Exercise goal — From the first line to the last, repeat the data below exactly.

Stored data entries —
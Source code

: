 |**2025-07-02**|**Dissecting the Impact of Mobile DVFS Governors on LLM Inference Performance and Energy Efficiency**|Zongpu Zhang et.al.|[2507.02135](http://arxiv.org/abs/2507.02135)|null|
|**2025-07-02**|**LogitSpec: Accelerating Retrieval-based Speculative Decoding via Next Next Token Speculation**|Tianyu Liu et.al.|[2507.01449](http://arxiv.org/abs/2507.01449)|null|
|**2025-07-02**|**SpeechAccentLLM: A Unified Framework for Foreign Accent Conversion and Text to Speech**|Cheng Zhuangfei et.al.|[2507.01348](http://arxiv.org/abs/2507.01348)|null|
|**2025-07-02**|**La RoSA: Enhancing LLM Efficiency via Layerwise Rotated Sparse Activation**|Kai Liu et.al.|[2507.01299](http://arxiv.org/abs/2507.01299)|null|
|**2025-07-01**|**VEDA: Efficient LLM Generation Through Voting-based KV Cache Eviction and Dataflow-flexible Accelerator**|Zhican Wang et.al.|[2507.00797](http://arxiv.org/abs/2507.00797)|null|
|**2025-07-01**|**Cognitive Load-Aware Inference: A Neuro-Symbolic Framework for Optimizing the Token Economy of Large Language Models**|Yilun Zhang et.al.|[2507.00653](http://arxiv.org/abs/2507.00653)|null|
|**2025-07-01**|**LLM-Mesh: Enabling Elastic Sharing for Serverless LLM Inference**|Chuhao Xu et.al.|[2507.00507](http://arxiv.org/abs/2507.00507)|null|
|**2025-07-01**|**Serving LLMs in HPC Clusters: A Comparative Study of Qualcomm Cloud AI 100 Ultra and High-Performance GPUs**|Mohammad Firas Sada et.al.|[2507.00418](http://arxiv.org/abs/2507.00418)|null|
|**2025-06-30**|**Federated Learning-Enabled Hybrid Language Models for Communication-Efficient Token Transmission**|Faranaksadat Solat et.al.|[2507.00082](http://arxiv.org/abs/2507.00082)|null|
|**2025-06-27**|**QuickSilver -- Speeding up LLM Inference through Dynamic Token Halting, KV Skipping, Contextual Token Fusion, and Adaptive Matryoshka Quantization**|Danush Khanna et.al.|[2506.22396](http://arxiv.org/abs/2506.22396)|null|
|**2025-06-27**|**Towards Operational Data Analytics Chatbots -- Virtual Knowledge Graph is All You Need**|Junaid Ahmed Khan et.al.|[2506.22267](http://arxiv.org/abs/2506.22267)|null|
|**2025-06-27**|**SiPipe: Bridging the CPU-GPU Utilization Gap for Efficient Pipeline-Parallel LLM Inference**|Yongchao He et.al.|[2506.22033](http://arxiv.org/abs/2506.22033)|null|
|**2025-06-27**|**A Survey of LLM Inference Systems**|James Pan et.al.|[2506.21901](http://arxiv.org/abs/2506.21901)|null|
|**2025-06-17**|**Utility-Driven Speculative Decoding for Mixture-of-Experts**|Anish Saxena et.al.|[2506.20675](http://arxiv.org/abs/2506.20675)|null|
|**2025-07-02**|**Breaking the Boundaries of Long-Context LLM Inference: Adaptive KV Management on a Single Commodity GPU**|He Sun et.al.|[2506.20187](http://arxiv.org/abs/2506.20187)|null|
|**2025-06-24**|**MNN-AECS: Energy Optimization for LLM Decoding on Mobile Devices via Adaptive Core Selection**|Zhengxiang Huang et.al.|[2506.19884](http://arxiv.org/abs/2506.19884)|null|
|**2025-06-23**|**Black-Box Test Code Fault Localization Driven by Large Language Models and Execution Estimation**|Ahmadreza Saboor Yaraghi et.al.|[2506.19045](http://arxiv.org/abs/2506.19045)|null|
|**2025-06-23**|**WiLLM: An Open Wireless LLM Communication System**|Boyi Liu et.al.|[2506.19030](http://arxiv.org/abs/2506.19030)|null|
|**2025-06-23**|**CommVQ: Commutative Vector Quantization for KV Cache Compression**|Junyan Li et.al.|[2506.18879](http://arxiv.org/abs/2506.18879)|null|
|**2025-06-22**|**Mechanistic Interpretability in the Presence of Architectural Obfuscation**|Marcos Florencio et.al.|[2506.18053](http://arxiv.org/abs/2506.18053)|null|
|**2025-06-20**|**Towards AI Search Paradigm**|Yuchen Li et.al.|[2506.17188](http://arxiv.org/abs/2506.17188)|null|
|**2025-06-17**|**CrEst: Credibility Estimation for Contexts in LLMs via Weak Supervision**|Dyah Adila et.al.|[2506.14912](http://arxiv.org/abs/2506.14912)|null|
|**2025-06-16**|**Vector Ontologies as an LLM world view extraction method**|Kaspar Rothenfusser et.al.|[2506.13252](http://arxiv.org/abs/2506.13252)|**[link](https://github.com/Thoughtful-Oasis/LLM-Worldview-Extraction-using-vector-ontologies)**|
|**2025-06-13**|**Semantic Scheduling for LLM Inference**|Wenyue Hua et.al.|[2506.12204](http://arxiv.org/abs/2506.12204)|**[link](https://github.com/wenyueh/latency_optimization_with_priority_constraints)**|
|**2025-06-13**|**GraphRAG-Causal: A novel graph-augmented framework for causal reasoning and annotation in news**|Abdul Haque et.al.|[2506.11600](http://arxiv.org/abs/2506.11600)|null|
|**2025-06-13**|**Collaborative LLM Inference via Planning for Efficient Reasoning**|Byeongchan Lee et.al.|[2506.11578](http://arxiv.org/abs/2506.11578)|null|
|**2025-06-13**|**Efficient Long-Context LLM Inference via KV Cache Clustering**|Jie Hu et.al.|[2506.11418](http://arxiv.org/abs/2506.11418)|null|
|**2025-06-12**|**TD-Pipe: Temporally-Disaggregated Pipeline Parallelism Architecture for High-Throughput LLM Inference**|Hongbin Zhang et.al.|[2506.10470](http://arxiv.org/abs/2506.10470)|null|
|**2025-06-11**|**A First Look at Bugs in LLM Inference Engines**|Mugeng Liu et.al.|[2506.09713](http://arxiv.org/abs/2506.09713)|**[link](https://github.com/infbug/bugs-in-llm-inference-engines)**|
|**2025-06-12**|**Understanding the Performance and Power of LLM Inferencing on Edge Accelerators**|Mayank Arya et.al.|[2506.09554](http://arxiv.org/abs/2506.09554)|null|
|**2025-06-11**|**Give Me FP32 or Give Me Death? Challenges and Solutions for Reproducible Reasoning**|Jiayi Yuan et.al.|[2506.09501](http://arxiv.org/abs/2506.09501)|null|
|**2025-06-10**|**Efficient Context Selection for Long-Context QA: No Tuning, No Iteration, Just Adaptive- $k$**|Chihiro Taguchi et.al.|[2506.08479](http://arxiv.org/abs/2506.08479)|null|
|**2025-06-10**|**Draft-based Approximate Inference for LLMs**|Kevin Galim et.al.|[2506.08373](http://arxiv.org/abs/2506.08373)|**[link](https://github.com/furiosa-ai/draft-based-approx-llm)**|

Exercise solution —
Source code

: |**2025-07-02**|**Dissecting the Impact of Mobile DVFS Governors on LLM Inference Performance and Energy Efficiency**|Zongpu Zhang et.al.|[2507.02135](http://arxiv.org/abs/2507.02135)|null|
|**2025-07-02**|**LogitSpec: Accelerating Retrieval-based Speculative Decoding via Next Next Token Speculation**|Tianyu Liu et.al.|[2507.01449](http://arxiv.org/abs/2507.01449)|null|
|**2025-07-02**|**SpeechAccentLLM: A Unified Framework for Foreign Accent Conversion and Text to Speech**|Cheng Zhuangfei et.al.|[2507.01348](http://arxiv.org/abs/2507.01348)|null|
|**2025-07-02**|**La RoSA: Enhancing LLM Efficiency via Layerwise Rotated Sparse Activation**|Kai Liu et.al.|[2507.01299](http://arxiv.org/abs/2507.01299)|null|
|**2025-07-01**|**VEDA: Efficient LLM Generation Through Voting-based KV Cache Eviction and Dataflow-flexible Accelerator**|Zhican Wang et.al.|[2507.00797](http://arxiv.org/abs/2507.00797)|null|
|**2025-07-01**|**Cognitive Load-Aware Inference: A Neuro-Symbolic Framework for Optimizing the Token Economy of Large Language Models**|Yilun Zhang et.al.|[2507.00653](http://arxiv.org/abs/2507.00653)|null|
|**2025-07-01**|**LLM-Mesh: Enabling Elastic Sharing for Serverless LLM Inference**|Chuhao Xu et.al.|[2507.00507](http://arxiv.org/abs/2507.00507)|null|
|**2025-07-01**|**Serving LLMs in HPC Clusters: A Comparative Study of Qualcomm Cloud AI 100 Ultra and High-Performance GPUs**|Mohammad Firas Sada et.al.|[2507.00418](http://arxiv.org/abs/2507.00418)|null|
|**2025-06-30**|**Federated Learning-Enabled Hybrid Language Models for Communication-Efficient Token Transmission**|Faranaksadat Solat et.al.|[2507.00082](http://arxiv.org/abs/2507.00082)|null|
|**2025-06-27**|**QuickSilver -- Speeding up LLM Inference through Dynamic Token Halting, KV Skipping, Contextual Token Fusion, and Adaptive Matryoshka Quantization**|Danush Khanna et.al.|[2506.22396](http://arxiv.org/abs/2506.22396)|null|
|**2025-06-27**|**Towards Operational Data Analytics Chatbots -- Virtual Knowledge Graph is All You Need**|Junaid Ahmed Khan et.al.|[2506.22267](http://arxiv.org/abs/2506.22267)|null|
|**2025-06-27**|**SiPipe: Bridging the CPU-GPU Utilization Gap for Efficient Pipeline-Parallel LLM Inference**|Yongchao He et.al.|[2506.22033](http://arxiv.org/abs/2506.22033)|null|
|**2025-06-27**|**A Survey of LLM Inference Systems**|James Pan et.al.|[2506.21901](http://arxiv.org/abs/2506.21901)|null|
|**2025-06-17**|**Utility-Driven Speculative Decoding for Mixture-of-Experts**|Anish Saxena et.al.|[2506.20675](http://arxiv.org/abs/2506.20675)|null|
|**2025-07-02**|**Breaking the Boundaries of Long-Context LLM Inference: Adaptive KV Management on a Single Commodity GPU**|He Sun et.al.|[2506.20187](http://arxiv.org/abs/2506.20187)|null|
|**2025-06-24**|**MNN-AECS: Energy Optimization for LLM Decoding on Mobile Devices via Adaptive Core Selection**|Zhengxiang Huang et.al.|[2506.19884](http://arxiv.org/abs/2506.19884)|null|
|**2025-06-23**|**Black-Box Test Code Fault Localization Driven by Large Language Models and Execution Estimation**|Ahmadreza Saboor Yaraghi et.al.|[2506.19045](http://arxiv.org/abs/2506.19045)|null|
|**2025-06-23**|**WiLLM: An Open Wireless LLM Communication System**|Boyi Liu et.al.|[2506.19030](http://arxiv.org/abs/2506.19030)|null|
|**2025-06-23**|**CommVQ: Commutative Vector Quantization for KV Cache Compression**|Junyan Li et.al.|[2506.18879](http://arxiv.org/abs/2506.18879)|null|
|**2025-06-22**|**Mechanistic Interpretability in the Presence of Architectural Obfuscation**|Marcos Florencio et.al.|[2506.18053](http://arxiv.org/abs/2506.18053)|null|
|**2025-06-20**|**Towards AI Search Paradigm**|Yuchen Li et.al.|[2506.17188](http://arxiv.org/abs/2506.17188)|null|
|**2025-06-17**|**CrEst: Credibility Estimation for Contexts in LLMs via Weak Supervision**|Dyah Adila et.al.|[2506.14912](http://arxiv.org/abs/2506.14912)|null|
|**2025-06-16**|**Vector Ontologies as an LLM world view extraction method**|Kaspar Rothenfusser et.al.|[2506.13252](http://arxiv.org/abs/2506.13252)|**[link](https://github.com/Thoughtful-Oasis/LLM-Worldview-Extraction-using-vector-ontologies)**|
|**2025-06-13**|**Semantic Scheduling for LLM Inference**|Wenyue Hua et.al.|[2506.12204](http://arxiv.org/abs/2506.12204)|**[link](https://github.com/wenyueh/latency_optimization_with_priority_constraints)**|
|**2025-06-13**|**GraphRAG-Causal: A novel graph-augmented framework for causal reasoning and annotation in news**|Abdul Haque et.al.|[2506.11600](http://arxiv.org/abs/2506.11600)|null|
|**2025-06-13**|**Collaborative LLM Inference via Planning for Efficient Reasoning**|Byeongchan Lee et.al.|[2506.11578](http://arxiv.org/abs/2506.11578)|null|
|**2025-06-13**|**Efficient Long-Context LLM Inference via KV Cache Clustering**|Jie Hu et.al.|[2506.11418](http://arxiv.org/abs/2506.11418)|null|
|**2025-06-12**|**TD-Pipe: Temporally-Disaggregated Pipeline Parallelism Architecture for High-Throughput LLM Inference**|Hongbin Zhang et.al.|[2506.10470](http://arxiv.org/abs/2506.10470)|null|
|**2025-06-11**|**A First Look at Bugs in LLM Inference Engines**|Mugeng Liu et.al.|[2506.09713](http://arxiv.org/abs/2506.09713)|**[link](https://github.com/infbug/bugs-in-llm-inference-engines)**|
|**2025-06-12**|**Understanding the Performance and Power of LLM Inferencing on Edge Accelerators**|Mayank Arya et.al.|[2506.09554](http://arxiv.org/abs/2506.09554)|null|
|**2025-06-11**|**Give Me FP32 or Give Me Death? Challenges and Solutions for Reproducible Reasoning**|Jiayi Yuan et.al.|[2506.09501](http://arxiv.org/abs/2506.09501)|null|
|**2025-06-10**|**Efficient Context Selection for Long-Context QA: No Tuning, No Iteration, Just Adaptive- $k$**|Chihiro Taguchi et.al.|[2506.08479](http://arxiv.org/abs/2506.08479)|null|
|**2025-06-10**|**Draft-based Approximate Inference for LLMs**|Kevin Galim et.al.|[2506.08373](http://arxiv.org/abs/2506.08373)|**[link](https://github.com/furiosa-ai/draft-based-approx-llm)**|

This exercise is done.